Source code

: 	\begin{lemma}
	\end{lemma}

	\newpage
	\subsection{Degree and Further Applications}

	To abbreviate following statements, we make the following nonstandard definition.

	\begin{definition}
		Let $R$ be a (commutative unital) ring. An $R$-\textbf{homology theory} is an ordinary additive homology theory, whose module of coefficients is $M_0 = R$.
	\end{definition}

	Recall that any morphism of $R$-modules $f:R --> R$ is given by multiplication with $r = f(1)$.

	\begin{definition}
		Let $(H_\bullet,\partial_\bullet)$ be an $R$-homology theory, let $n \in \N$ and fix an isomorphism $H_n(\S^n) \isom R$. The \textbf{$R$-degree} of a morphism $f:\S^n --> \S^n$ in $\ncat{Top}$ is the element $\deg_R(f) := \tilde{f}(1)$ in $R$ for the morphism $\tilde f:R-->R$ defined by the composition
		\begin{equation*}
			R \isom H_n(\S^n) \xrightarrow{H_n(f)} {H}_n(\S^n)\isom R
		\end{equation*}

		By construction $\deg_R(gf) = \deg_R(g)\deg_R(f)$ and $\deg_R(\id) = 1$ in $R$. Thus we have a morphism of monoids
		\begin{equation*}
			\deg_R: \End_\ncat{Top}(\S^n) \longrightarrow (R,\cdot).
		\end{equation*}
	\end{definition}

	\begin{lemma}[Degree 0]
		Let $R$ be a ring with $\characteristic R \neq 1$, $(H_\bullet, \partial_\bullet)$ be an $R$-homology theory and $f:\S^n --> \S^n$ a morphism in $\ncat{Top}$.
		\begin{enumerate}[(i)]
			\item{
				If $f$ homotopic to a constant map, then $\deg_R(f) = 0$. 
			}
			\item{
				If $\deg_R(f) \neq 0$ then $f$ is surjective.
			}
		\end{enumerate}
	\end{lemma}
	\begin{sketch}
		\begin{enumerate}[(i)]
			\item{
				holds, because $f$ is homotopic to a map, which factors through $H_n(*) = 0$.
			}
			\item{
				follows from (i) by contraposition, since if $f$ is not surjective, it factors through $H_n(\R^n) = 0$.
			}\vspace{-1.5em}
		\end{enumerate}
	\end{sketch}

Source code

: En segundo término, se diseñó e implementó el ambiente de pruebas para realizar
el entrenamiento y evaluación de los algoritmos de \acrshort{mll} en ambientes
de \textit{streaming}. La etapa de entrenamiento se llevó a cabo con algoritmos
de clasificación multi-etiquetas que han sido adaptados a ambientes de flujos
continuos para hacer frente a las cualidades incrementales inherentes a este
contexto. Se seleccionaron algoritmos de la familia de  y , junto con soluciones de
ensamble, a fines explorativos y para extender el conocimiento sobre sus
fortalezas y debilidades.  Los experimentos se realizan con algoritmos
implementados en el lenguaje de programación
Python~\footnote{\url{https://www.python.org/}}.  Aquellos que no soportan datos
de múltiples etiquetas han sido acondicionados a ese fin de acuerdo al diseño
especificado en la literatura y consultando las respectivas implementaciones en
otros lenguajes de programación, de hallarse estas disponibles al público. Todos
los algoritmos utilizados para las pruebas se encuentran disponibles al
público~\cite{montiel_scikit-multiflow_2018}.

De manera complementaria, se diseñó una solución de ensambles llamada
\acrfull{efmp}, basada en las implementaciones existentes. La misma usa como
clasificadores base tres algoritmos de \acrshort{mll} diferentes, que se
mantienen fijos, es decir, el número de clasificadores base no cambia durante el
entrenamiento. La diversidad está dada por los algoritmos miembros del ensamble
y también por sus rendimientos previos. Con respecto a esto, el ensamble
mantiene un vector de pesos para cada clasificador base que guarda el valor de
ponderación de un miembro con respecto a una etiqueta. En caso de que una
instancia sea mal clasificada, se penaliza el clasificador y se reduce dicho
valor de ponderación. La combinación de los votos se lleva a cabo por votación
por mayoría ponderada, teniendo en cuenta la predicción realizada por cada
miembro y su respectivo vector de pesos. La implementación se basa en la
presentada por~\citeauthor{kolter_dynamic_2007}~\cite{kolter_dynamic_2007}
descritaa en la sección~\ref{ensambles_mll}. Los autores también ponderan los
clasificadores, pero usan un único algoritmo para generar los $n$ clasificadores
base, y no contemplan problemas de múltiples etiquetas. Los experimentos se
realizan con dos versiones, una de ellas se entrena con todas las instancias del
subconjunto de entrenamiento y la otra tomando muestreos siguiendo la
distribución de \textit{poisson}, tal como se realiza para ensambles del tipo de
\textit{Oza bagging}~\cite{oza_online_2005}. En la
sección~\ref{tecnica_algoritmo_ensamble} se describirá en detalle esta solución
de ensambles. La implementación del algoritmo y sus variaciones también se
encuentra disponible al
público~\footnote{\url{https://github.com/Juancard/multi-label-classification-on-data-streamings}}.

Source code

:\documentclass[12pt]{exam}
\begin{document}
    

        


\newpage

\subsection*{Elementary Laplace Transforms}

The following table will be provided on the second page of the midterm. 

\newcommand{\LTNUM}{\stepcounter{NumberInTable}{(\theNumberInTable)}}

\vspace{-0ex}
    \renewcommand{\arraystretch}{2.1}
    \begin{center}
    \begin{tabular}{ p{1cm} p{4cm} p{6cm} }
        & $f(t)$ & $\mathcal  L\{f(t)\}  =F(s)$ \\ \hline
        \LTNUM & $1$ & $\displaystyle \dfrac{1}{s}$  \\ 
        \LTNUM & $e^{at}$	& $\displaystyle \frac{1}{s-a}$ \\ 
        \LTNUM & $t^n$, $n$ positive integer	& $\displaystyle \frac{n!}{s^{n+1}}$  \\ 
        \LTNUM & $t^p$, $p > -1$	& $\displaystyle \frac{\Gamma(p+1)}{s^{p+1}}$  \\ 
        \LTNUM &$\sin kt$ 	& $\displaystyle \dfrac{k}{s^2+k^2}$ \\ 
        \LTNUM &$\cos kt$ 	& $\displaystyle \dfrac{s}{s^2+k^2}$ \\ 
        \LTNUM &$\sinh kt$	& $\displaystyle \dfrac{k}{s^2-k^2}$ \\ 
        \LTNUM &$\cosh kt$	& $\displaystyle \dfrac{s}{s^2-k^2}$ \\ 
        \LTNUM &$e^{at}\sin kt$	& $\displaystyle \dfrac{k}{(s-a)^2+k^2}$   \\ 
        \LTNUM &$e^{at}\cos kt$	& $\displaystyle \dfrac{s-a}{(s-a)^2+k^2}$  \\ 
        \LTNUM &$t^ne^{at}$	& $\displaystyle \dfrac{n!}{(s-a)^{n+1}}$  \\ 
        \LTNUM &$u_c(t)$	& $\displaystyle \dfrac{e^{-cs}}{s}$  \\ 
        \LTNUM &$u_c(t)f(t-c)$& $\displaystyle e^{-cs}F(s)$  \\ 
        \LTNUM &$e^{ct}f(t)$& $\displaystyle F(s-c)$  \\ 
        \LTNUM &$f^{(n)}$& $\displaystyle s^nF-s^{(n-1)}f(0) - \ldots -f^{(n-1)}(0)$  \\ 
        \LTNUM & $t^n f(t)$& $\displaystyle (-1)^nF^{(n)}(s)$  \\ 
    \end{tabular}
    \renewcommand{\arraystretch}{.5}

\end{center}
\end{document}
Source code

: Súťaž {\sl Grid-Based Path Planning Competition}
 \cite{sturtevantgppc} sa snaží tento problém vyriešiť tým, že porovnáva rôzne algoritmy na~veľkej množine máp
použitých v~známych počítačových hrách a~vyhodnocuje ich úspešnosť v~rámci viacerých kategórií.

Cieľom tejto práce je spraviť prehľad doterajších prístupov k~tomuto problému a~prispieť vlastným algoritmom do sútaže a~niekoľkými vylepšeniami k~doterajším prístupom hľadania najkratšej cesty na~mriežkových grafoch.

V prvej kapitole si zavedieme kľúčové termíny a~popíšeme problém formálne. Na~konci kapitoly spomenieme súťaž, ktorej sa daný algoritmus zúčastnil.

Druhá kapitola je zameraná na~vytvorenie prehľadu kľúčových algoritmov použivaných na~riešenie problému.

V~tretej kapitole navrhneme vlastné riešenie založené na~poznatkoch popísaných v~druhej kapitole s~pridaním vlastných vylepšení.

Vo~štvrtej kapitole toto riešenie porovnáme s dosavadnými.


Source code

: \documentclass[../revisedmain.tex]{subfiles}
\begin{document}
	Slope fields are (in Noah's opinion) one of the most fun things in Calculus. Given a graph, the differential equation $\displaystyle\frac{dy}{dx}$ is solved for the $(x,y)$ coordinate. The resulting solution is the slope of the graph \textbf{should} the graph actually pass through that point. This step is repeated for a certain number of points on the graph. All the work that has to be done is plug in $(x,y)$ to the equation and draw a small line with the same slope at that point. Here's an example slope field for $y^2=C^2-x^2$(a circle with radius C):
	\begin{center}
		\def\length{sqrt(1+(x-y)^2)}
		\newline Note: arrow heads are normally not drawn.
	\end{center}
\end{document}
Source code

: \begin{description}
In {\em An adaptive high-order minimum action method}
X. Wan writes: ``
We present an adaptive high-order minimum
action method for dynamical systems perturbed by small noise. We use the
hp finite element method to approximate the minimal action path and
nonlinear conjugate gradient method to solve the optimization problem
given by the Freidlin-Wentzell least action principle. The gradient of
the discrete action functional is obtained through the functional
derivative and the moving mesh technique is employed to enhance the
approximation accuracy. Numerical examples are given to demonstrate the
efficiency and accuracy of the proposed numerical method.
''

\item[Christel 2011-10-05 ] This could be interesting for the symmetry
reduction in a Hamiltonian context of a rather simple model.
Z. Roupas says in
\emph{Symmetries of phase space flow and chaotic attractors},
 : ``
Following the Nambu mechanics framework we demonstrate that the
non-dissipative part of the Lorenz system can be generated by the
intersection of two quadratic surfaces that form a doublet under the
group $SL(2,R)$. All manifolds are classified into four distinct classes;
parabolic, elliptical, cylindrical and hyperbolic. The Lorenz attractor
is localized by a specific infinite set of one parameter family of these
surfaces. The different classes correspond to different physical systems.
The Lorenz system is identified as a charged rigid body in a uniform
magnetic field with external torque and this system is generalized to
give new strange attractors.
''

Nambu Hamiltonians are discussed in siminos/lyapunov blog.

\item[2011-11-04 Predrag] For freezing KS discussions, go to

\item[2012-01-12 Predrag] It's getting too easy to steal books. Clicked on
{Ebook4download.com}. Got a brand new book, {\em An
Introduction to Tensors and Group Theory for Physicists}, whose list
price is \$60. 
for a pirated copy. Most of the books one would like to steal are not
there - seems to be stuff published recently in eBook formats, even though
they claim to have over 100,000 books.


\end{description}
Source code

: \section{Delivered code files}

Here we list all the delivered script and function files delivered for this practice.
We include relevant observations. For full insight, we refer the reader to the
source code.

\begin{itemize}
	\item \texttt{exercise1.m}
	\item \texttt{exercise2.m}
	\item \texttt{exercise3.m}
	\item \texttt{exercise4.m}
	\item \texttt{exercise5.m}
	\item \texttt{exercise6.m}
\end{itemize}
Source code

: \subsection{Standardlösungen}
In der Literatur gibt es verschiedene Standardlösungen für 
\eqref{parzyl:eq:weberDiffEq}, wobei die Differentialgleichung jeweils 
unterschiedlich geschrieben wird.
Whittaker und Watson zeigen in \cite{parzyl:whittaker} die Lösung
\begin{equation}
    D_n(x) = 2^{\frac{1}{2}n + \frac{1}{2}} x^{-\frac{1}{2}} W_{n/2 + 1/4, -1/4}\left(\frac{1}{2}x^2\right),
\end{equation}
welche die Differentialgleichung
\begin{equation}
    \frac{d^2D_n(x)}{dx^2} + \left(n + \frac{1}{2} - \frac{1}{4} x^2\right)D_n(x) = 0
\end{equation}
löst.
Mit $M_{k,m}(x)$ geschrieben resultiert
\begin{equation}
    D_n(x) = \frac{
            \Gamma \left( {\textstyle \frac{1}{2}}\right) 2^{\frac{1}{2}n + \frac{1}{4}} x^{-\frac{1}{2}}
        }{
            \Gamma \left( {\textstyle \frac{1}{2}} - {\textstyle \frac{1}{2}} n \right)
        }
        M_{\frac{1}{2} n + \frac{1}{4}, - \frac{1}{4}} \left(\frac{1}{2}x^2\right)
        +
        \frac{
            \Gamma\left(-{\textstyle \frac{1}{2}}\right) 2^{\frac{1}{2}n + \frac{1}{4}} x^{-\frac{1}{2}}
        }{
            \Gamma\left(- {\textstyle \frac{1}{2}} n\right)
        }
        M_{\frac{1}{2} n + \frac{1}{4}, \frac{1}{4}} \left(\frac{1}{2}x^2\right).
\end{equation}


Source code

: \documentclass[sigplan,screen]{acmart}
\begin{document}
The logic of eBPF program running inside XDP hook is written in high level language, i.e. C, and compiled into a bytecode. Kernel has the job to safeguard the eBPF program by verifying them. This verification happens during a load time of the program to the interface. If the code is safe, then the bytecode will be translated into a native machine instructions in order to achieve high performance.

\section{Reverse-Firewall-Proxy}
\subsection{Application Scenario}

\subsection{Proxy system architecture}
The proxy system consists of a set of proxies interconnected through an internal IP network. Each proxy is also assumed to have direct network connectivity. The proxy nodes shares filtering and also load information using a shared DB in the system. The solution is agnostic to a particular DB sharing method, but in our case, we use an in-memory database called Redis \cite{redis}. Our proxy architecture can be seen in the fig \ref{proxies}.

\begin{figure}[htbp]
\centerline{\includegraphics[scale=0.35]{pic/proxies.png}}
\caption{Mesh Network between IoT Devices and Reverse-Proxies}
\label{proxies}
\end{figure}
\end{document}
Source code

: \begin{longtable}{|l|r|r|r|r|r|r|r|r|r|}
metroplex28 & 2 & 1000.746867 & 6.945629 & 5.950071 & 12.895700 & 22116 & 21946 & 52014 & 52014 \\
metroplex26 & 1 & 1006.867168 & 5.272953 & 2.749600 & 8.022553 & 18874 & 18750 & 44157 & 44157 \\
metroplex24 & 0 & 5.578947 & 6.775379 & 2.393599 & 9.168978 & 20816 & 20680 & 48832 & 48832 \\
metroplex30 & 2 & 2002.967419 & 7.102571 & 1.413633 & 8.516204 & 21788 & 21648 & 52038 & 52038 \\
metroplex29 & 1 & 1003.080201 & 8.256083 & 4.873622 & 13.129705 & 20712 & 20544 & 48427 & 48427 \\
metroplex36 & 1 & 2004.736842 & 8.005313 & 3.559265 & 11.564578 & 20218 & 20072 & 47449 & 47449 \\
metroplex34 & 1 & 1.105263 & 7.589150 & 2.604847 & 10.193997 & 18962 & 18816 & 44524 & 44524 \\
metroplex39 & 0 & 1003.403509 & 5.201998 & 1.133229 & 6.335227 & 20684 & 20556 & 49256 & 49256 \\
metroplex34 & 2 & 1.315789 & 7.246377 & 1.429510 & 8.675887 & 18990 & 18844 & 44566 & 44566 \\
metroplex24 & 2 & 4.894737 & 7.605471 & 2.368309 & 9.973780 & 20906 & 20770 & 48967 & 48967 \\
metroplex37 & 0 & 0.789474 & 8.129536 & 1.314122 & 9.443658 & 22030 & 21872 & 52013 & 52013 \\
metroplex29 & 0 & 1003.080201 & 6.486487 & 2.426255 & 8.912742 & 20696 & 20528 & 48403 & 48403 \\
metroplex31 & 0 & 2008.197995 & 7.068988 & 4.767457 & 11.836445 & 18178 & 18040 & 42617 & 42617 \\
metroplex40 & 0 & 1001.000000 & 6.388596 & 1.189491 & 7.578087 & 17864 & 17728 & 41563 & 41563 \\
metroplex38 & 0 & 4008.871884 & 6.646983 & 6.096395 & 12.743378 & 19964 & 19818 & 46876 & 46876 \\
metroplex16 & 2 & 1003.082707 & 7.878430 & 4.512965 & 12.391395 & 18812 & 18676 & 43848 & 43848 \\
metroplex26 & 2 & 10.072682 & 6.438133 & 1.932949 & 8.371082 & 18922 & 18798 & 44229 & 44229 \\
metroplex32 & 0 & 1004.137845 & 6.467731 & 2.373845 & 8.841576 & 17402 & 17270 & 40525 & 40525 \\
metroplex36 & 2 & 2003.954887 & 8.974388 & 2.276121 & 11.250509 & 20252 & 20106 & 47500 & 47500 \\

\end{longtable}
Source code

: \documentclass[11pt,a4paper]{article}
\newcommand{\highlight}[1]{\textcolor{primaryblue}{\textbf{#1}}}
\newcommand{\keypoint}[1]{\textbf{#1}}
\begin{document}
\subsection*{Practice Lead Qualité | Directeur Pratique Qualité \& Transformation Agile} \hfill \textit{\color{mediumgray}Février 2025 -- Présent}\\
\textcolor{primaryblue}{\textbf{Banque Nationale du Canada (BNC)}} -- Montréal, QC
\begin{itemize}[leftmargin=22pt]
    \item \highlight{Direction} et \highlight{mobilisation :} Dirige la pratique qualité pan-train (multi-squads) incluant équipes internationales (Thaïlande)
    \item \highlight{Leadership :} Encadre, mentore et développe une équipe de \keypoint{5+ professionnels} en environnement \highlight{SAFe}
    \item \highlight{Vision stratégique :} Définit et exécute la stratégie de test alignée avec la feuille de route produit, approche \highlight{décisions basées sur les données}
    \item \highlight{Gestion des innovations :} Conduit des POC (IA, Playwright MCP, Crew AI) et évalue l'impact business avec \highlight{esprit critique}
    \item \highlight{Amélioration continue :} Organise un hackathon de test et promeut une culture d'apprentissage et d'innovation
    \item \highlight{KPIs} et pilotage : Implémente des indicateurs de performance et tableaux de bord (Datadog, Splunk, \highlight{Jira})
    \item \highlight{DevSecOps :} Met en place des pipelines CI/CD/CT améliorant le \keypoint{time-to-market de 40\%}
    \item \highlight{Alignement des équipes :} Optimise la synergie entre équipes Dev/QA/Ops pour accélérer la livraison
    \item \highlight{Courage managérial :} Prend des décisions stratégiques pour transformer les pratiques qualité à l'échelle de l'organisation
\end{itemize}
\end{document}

===============

> [Problem requirements] Where the string "into" appears in a line of the entries above, return that line.

> [Reply to the exercise]
group $SL(2,R)$. All manifolds are classified into four distinct classes;
The logic of eBPF program running inside XDP hook is written in high level language, i.e. C, and compiled into a bytecode. Kernel has the job to safeguard the eBPF program by verifying them. This verification happens during a load time of the program to the interface. If the code is safe, then the bytecode will be translated into a native machine instructions in order to achieve high performance.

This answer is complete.